Anyway, if this doesn't deter you then enjoy. For me, I'm waiting until my work is not all encompassing (perhaps even retirement) and then get a nice adult golden.


----------



## Goldbeau (Mar 29, 2008)

I guess my main question would be is this your first puppy that you have owned? It seems like you are very worried about working and having a puppy and you should be. All of your concerns have truth to them.

I honostly could not see getting a 7 week old puppy and having to work 10 hours a day. Even with a dog walker. I mean no disrespect to those of you who have managed to work full time and have puppies. I just can't see it being a fair situation for the puppy or the owner to have a puppy that young alone most of the day. Having Beau at 8 weeks was a tremendous amount of work and I would say it was as difficult as having a newborn that keeps you up all night. Except this newborn runs around and chews everything ( I have 3 young children) The difference for me was that Beau learned how to sleep through the night faster than the kids did. 

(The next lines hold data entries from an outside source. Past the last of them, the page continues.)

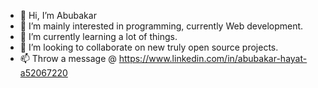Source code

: - 👋 Hi, I’m Abubakar
- 👀 I’m mainly interested in programming, currently Web development. 
- 🌱 I’m currently learning a lot of things.
- 💞️ I’m looking to collaborate on new truly open source projects.
- 📫 Throw a message @ https://www.linkedin.com/in/abubakar-hayat-a52067220

<!---
abubakarHayat/abubakarHayat is a ✨ special ✨ repository because its `README.md` (this file) appears on your GitHub profile.
You can click the Preview link to take a look at your changes.
--->
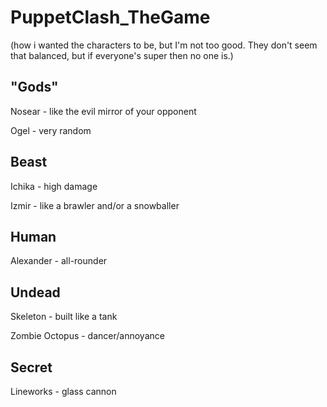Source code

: # PuppetClash_TheGame


(how i wanted the characters to be, but I'm not too good. They don't seem that balanced, but if everyone's super then no one is.)
## "Gods" 
Nosear - like the evil mirror of your opponent

Ogel - very random 

## Beast
Ichika - high damage

Izmir - like a brawler and/or a snowballer

## Human
Alexander - all-rounder

## Undead
Skeleton - built like a tank

Zombie Octopus - dancer/annoyance

## Secret
Lineworks - glass cannon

I would be very careful about leaving pads down for a puppy who is going to be left alone for hours at a time. We tried the pads and Beau would chew them and eat the plastic if we left him alone with them! 

Can it be done?? Sure it can. I just don't think it should be done.


----------



## Maggies mom (Jan 6, 2006)

lgascoig said:


> After having been in your position, I would not recommend getting a puppy. My wife and I both work a lot. The pup was to be our first dog, my wife had had dogs but hadn't had to take care of them.
> 
> I made sure to go with a breeder who would take the pup back if I couldn't hack it. Well, I couldn't. I greatly underestimated how much work it is. If you are at all moved by the other people on here, I can say that they don't tell the half of it. I barely slept.
> 
> ...


That was very honest on your part and I dont think a lot of people really think about all this work that goes into a puppy. Our rescue will not adopt a puppy out to someone who works 8-10 hours a day, since we feel it isnt fair to the puppy to be left alone all that time...... I foster most of the puppies we take in our rescue and with the exception of one I have been very lucky and havent had to many sleepless nights. But its not for everyone.


----------



## maya111 (Jun 21, 2008)

lgascoig said:


> After having been in your position, I would not recommend getting a puppy. My wife and I both work a lot. The pup was to be our first dog, my wife had had dogs but hadn't had to take care of them.
> 
> I made sure to go with a breeder who would take the pup back if I couldn't hack it. Well, I couldn't. I greatly underestimated how much work it is. If you are at all moved by the other people on here, I can say that they don't tell the half of it. I barely slept.
> 
> ...



Totally agree. Of course in the end you get the love and company of a GR. But this is absolutely true.


----------



## lgascoig (Dec 25, 2007)

A couple more points:

If you're at all like me you will recognize that leaving a young puppy alone all day is really just unacceptable. I had a feeling it might be, but I read about lots of people who got an 8 week old, stayed home for two weeks, and then went back to a normal work schedule.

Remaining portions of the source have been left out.